A flea circus in Seattle

And, to my surprise, they had a place in the history of tourist art in Mexico. Octavio Paz, Mexico’s greatest poet wrote about fleas in his meditation about the essence of Mexicanness, El laberinto de la soledad (‘The Labyrinth of Solitude’):

 

Todas nuestras facultades, y también todos nuestros defectos, se oponen a esta concepción del trabajo como esfuerzo impersonal, repetido en iguales y vacias porciones de tiempo: la lentitud y cuidado en la tarea, el amor por la obra y por cada uno de los detalles que la componen, el buen gusto, innato ya, a fuerza de ser herencia milenaria. Si no fabricamos productos en serie, sobresalimos en el arte difícil, exquisito e inútil de vestir pulgas. Lo que no quiere decir que el mexicano sea incapaz de convertirse en lo que se llama un buen obrero. Todo es cuestión de tiempo. Y nada, excepto un cambio histórico cada vez más remoto e inpensable, impedirá que el mexicano deje de ser un problema, un ser enigmático, y se convierta en una abstracción más.

 

All our faculties, and also all our defects, are opposed to this notion of work as an impersonal effort, repeated in equal and empty slices of time: the slowness and care taken in the task, the love of the artefact and of every one of the details it is composed of, the good taste, now innate, by dint of being a millenarian inheritance.
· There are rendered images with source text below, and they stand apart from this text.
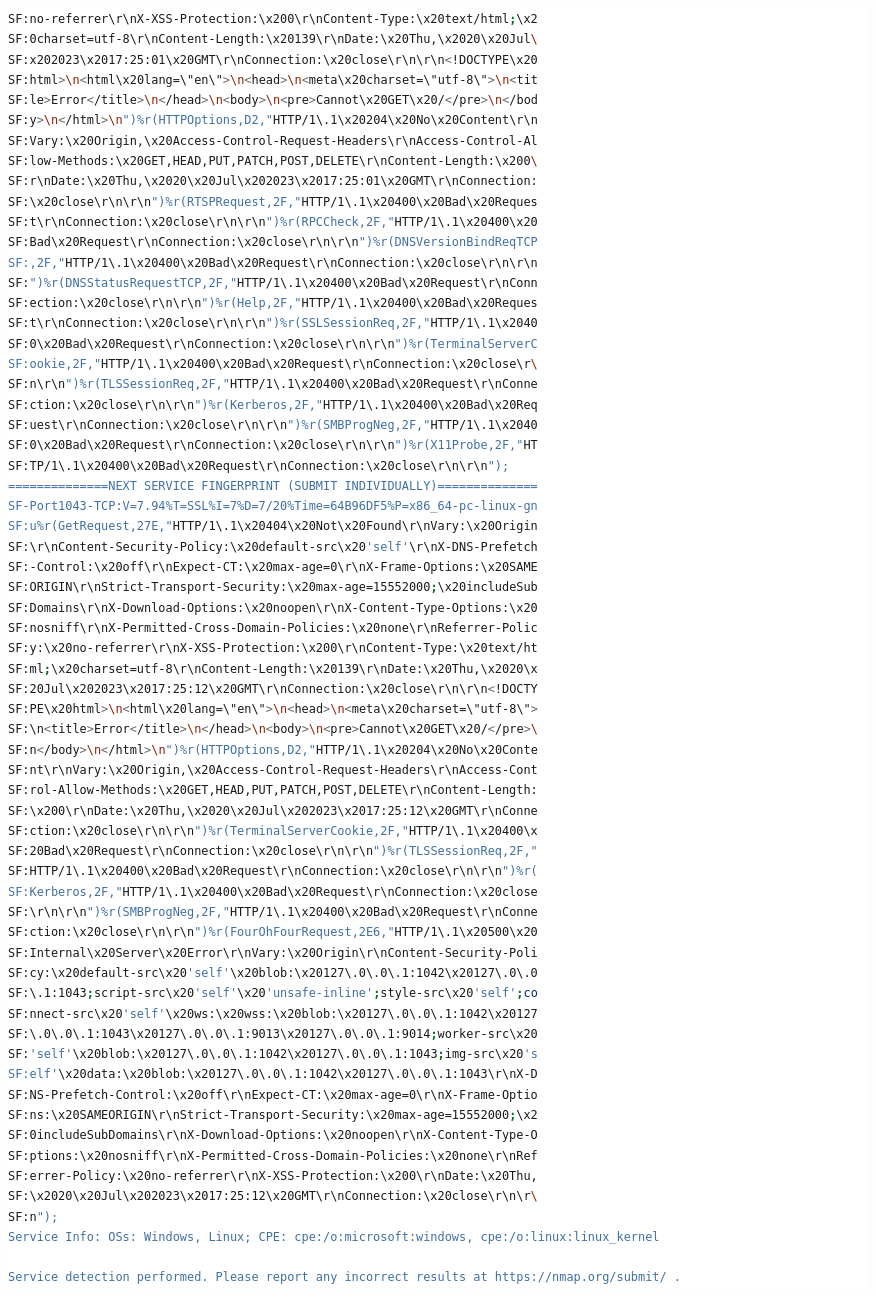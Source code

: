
 ```bash
SF:no-referrer\r\nX-XSS-Protection:\x200\r\nContent-Type:\x20text/html;\x2
SF:0charset=utf-8\r\nContent-Length:\x20139\r\nDate:\x20Thu,\x2020\x20Jul\
SF:x202023\x2017:25:01\x20GMT\r\nConnection:\x20close\r\n\r\n<!DOCTYPE\x20
SF:html>\n<html\x20lang=\"en\">\n<head>\n<meta\x20charset=\"utf-8\">\n<tit
SF:le>Error</title>\n</head>\n<body>\n<pre>Cannot\x20GET\x20/</pre>\n</bod
SF:y>\n</html>\n")%r(HTTPOptions,D2,"HTTP/1\.1\x20204\x20No\x20Content\r\n
SF:Vary:\x20Origin,\x20Access-Control-Request-Headers\r\nAccess-Control-Al
SF:low-Methods:\x20GET,HEAD,PUT,PATCH,POST,DELETE\r\nContent-Length:\x200\
SF:r\nDate:\x20Thu,\x2020\x20Jul\x202023\x2017:25:01\x20GMT\r\nConnection:
SF:\x20close\r\n\r\n")%r(RTSPRequest,2F,"HTTP/1\.1\x20400\x20Bad\x20Reques
SF:t\r\nConnection:\x20close\r\n\r\n")%r(RPCCheck,2F,"HTTP/1\.1\x20400\x20
SF:Bad\x20Request\r\nConnection:\x20close\r\n\r\n")%r(DNSVersionBindReqTCP
SF:,2F,"HTTP/1\.1\x20400\x20Bad\x20Request\r\nConnection:\x20close\r\n\r\n
SF:")%r(DNSStatusRequestTCP,2F,"HTTP/1\.1\x20400\x20Bad\x20Request\r\nConn
SF:ection:\x20close\r\n\r\n")%r(Help,2F,"HTTP/1\.1\x20400\x20Bad\x20Reques
SF:t\r\nConnection:\x20close\r\n\r\n")%r(SSLSessionReq,2F,"HTTP/1\.1\x2040
SF:0\x20Bad\x20Request\r\nConnection:\x20close\r\n\r\n")%r(TerminalServerC
SF:ookie,2F,"HTTP/1\.1\x20400\x20Bad\x20Request\r\nConnection:\x20close\r\
SF:n\r\n")%r(TLSSessionReq,2F,"HTTP/1\.1\x20400\x20Bad\x20Request\r\nConne
SF:ction:\x20close\r\n\r\n")%r(Kerberos,2F,"HTTP/1\.1\x20400\x20Bad\x20Req
SF:uest\r\nConnection:\x20close\r\n\r\n")%r(SMBProgNeg,2F,"HTTP/1\.1\x2040
SF:0\x20Bad\x20Request\r\nConnection:\x20close\r\n\r\n")%r(X11Probe,2F,"HT
SF:TP/1\.1\x20400\x20Bad\x20Request\r\nConnection:\x20close\r\n\r\n");
==============NEXT SERVICE FINGERPRINT (SUBMIT INDIVIDUALLY)==============
SF-Port1043-TCP:V=7.94%T=SSL%I=7%D=7/20%Time=64B96DF5%P=x86_64-pc-linux-gn
SF:u%r(GetRequest,27E,"HTTP/1\.1\x20404\x20Not\x20Found\r\nVary:\x20Origin
SF:\r\nContent-Security-Policy:\x20default-src\x20'self'\r\nX-DNS-Prefetch
SF:-Control:\x20off\r\nExpect-CT:\x20max-age=0\r\nX-Frame-Options:\x20SAME
SF:ORIGIN\r\nStrict-Transport-Security:\x20max-age=15552000;\x20includeSub
SF:Domains\r\nX-Download-Options:\x20noopen\r\nX-Content-Type-Options:\x20
SF:nosniff\r\nX-Permitted-Cross-Domain-Policies:\x20none\r\nReferrer-Polic
SF:y:\x20no-referrer\r\nX-XSS-Protection:\x200\r\nContent-Type:\x20text/ht
SF:ml;\x20charset=utf-8\r\nContent-Length:\x20139\r\nDate:\x20Thu,\x2020\x
SF:20Jul\x202023\x2017:25:12\x20GMT\r\nConnection:\x20close\r\n\r\n<!DOCTY
SF:PE\x20html>\n<html\x20lang=\"en\">\n<head>\n<meta\x20charset=\"utf-8\">
SF:\n<title>Error</title>\n</head>\n<body>\n<pre>Cannot\x20GET\x20/</pre>\
SF:n</body>\n</html>\n")%r(HTTPOptions,D2,"HTTP/1\.1\x20204\x20No\x20Conte
SF:nt\r\nVary:\x20Origin,\x20Access-Control-Request-Headers\r\nAccess-Cont
SF:rol-Allow-Methods:\x20GET,HEAD,PUT,PATCH,POST,DELETE\r\nContent-Length:
SF:\x200\r\nDate:\x20Thu,\x2020\x20Jul\x202023\x2017:25:12\x20GMT\r\nConne
SF:ction:\x20close\r\n\r\n")%r(TerminalServerCookie,2F,"HTTP/1\.1\x20400\x
SF:20Bad\x20Request\r\nConnection:\x20close\r\n\r\n")%r(TLSSessionReq,2F,"
SF:HTTP/1\.1\x20400\x20Bad\x20Request\r\nConnection:\x20close\r\n\r\n")%r(
SF:Kerberos,2F,"HTTP/1\.1\x20400\x20Bad\x20Request\r\nConnection:\x20close
SF:\r\n\r\n")%r(SMBProgNeg,2F,"HTTP/1\.1\x20400\x20Bad\x20Request\r\nConne
SF:ction:\x20close\r\n\r\n")%r(FourOhFourRequest,2E6,"HTTP/1\.1\x20500\x20
SF:Internal\x20Server\x20Error\r\nVary:\x20Origin\r\nContent-Security-Poli
SF:cy:\x20default-src\x20'self'\x20blob:\x20127\.0\.0\.1:1042\x20127\.0\.0
SF:\.1:1043;script-src\x20'self'\x20'unsafe-inline';style-src\x20'self';co
SF:nnect-src\x20'self'\x20ws:\x20wss:\x20blob:\x20127\.0\.0\.1:1042\x20127
SF:\.0\.0\.1:1043\x20127\.0\.0\.1:9013\x20127\.0\.0\.1:9014;worker-src\x20
SF:'self'\x20blob:\x20127\.0\.0\.1:1042\x20127\.0\.0\.1:1043;img-src\x20's
SF:elf'\x20data:\x20blob:\x20127\.0\.0\.1:1042\x20127\.0\.0\.1:1043\r\nX-D
SF:NS-Prefetch-Control:\x20off\r\nExpect-CT:\x20max-age=0\r\nX-Frame-Optio
SF:ns:\x20SAMEORIGIN\r\nStrict-Transport-Security:\x20max-age=15552000;\x2
SF:0includeSubDomains\r\nX-Download-Options:\x20noopen\r\nX-Content-Type-O
SF:ptions:\x20nosniff\r\nX-Permitted-Cross-Domain-Policies:\x20none\r\nRef
SF:errer-Policy:\x20no-referrer\r\nX-XSS-Protection:\x200\r\nDate:\x20Thu,
SF:\x2020\x20Jul\x202023\x2017:25:12\x20GMT\r\nConnection:\x20close\r\n\r\
SF:n");
Service Info: OSs: Windows, Linux; CPE: cpe:/o:microsoft:windows, cpe:/o:linux:linux_kernel

Service detection performed. Please report any incorrect results at https://nmap.org/submit/ .
```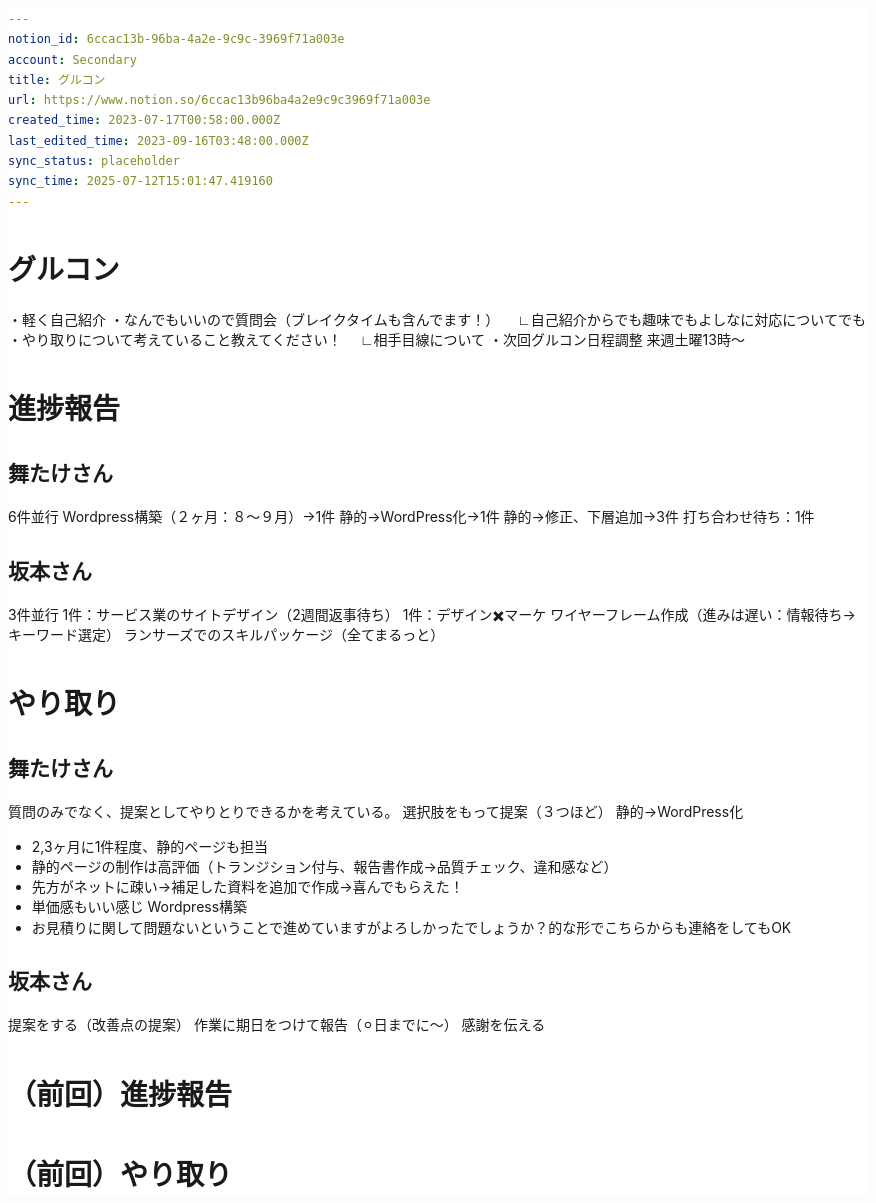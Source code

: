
 ```yaml
---
notion_id: 6ccac13b-96ba-4a2e-9c9c-3969f71a003e
account: Secondary
title: グルコン
url: https://www.notion.so/6ccac13b96ba4a2e9c9c3969f71a003e
created_time: 2023-07-17T00:58:00.000Z
last_edited_time: 2023-09-16T03:48:00.000Z
sync_status: placeholder
sync_time: 2025-07-12T15:01:47.419160
---
```

# グルコン

・軽く自己紹介
・なんでもいいので質問会（ブレイクタイムも含んでます！）
　∟自己紹介からでも趣味でもよしなに対応についてでも
・やり取りについて考えていること教えてください！
　∟相手目線について
・次回グルコン日程調整
  来週土曜13時〜
  # 進捗報告
  ## 舞たけさん
  6件並行
  Wordpress構築（２ヶ月：８〜９月）→1件
  静的→WordPress化→1件
  静的→修正、下層追加→3件
  打ち合わせ待ち：1件
  ## 坂本さん
  3件並行
  1件：サービス業のサイトデザイン（2週間返事待ち）
  1件：デザイン✖️マーケ
  ワイヤーフレーム作成（進みは遅い：情報待ち→キーワード選定）
  ランサーズでのスキルパッケージ（全てまるっと）
  # やり取り
  ## 舞たけさん
  質問のみでなく、提案としてやりとりできるかを考えている。
  選択肢をもって提案（３つほど）
  静的→WordPress化
  - 2,3ヶ月に1件程度、静的ページも担当
  - 静的ページの制作は高評価（トランジション付与、報告書作成→品質チェック、違和感など）
  - 先方がネットに疎い→補足した資料を追加で作成→喜んでもらえた！
  - 単価感もいい感じ
  Wordpress構築
  - お見積りに関して問題ないということで進めていますがよろしかったでしょうか？的な形でこちらからも連絡をしてもOK
  ## 坂本さん
  提案をする（改善点の提案）
  作業に期日をつけて報告（⚪︎日までに〜）
  感謝を伝える
  # （前回）進捗報告
  # （前回）やり取り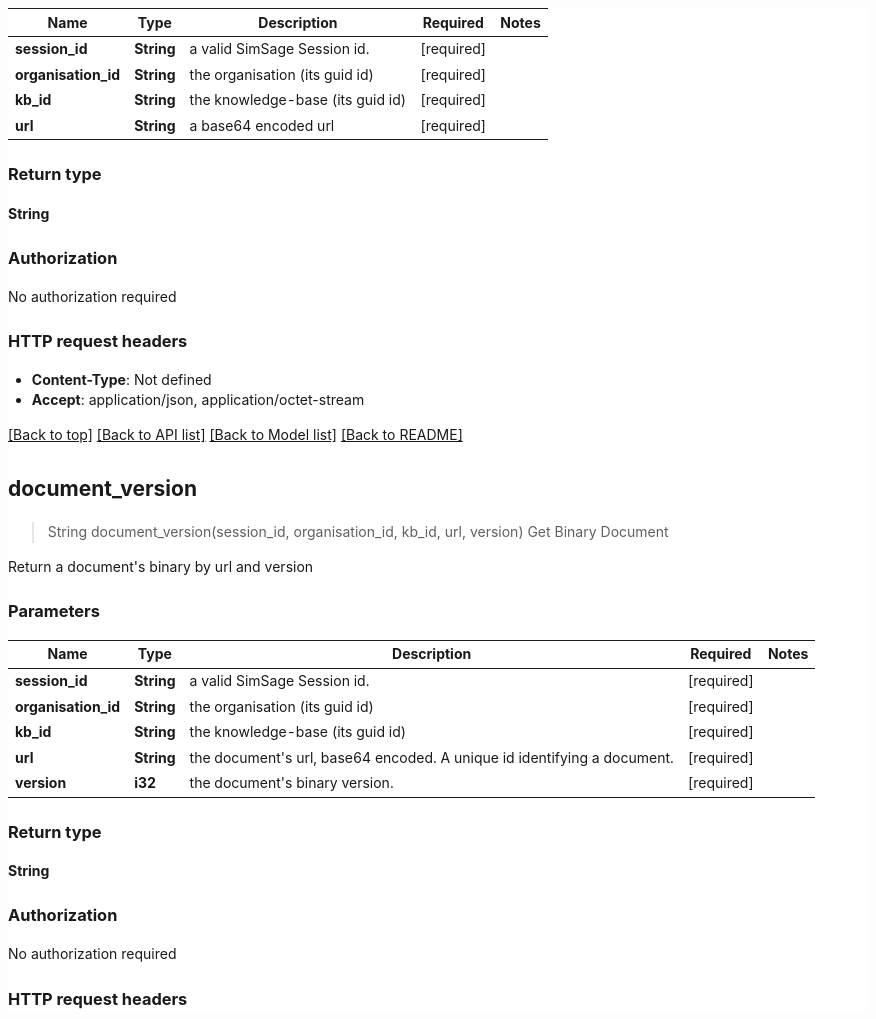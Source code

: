 
Name | Type | Description  | Required | Notes
------------- | ------------- | ------------- | ------------- | -------------
**session_id** | **String** | a valid SimSage Session id. | [required] |
**organisation_id** | **String** | the organisation (its guid id) | [required] |
**kb_id** | **String** | the knowledge-base (its guid id) | [required] |
**url** | **String** | a base64 encoded url | [required] |

### Return type

**String**

### Authorization

No authorization required

### HTTP request headers

- **Content-Type**: Not defined
- **Accept**: application/json, application/octet-stream

[[Back to top]](#) [[Back to API list]](../README.md#documentation-for-api-endpoints) [[Back to Model list]](../README.md#documentation-for-models) [[Back to README]](../README.md)


## document_version

> String document_version(session_id, organisation_id, kb_id, url, version)
Get Binary Document

Return a document's binary by url and version

### Parameters


Name | Type | Description  | Required | Notes
------------- | ------------- | ------------- | ------------- | -------------
**session_id** | **String** | a valid SimSage Session id. | [required] |
**organisation_id** | **String** | the organisation (its guid id) | [required] |
**kb_id** | **String** | the knowledge-base (its guid id) | [required] |
**url** | **String** | the document's url, base64 encoded.  A unique id identifying a document. | [required] |
**version** | **i32** | the document's binary version. | [required] |

### Return type

**String**

### Authorization

No authorization required

### HTTP request headers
If we do not make mass-produced products, we excel in the difficult, exquisite and useless art of dressing fleas. This does not mean that the Mexican is incapable of becoming what is termed a good worker. It is all a question of time. And nothing, except an historical shift which is ever more remote and unthinkable, will prevent the Mexican from ceasing to be a problem, an enigmatic being, and becoming just another abstraction.”

Mexican dressed fleas made in 1905, Natural History Museum, London

The Rothschild family plays a significant role in humanity’s interest in the flea. One Miriam Rothschild solved the mystery of how the flea manages to jump so high and so fast. It evolved to lose its wings, an encumbrance that could get tangled in the fur of its host. At the joint which once articulated the wing sits a rubber-like substance that is compressed and released to bounce like a rubber ball. Walter Rothschild achieved his childhood dream of owning a museum when he opened Walter’s Zoological Museum in 1892 in Tring, Hertfordshire. His collection included dressed fleas made in Mexico in the early 20th century. They are now in the collections of the National History Museum in London. American friends can find dressed fleas in the Carnegie Museum of Natural History in Pittsburgh.

 

Dressed fleas from the Walter Rothschild collection

The curious art of dressing fleas is thought to have begun in the state of Guanajuato, possibly in convents. After a time, dressed fleas became popular tourist souvenirs, especially scenes of a bride and groom serenaded by a mariachi band. The art lasted until the 1930s.

 

Mexican dressed fleas in the collection of the Carnegie Museum of Natural History

Mexicans still make and sell tourist art on the country’s beaches, in its cities, on major archaeological sites, and in the shops of the Fondo Nacional para el Fomento de las Artesanías (National Foundation for the Promotion of Crafts). But they have now also proved Paz’s prediction to be correct: they work in high tech jobs in manufacturing, they run multinational businesses, their food and drink is consumed worldwide. Alas, they no longer dress fleas.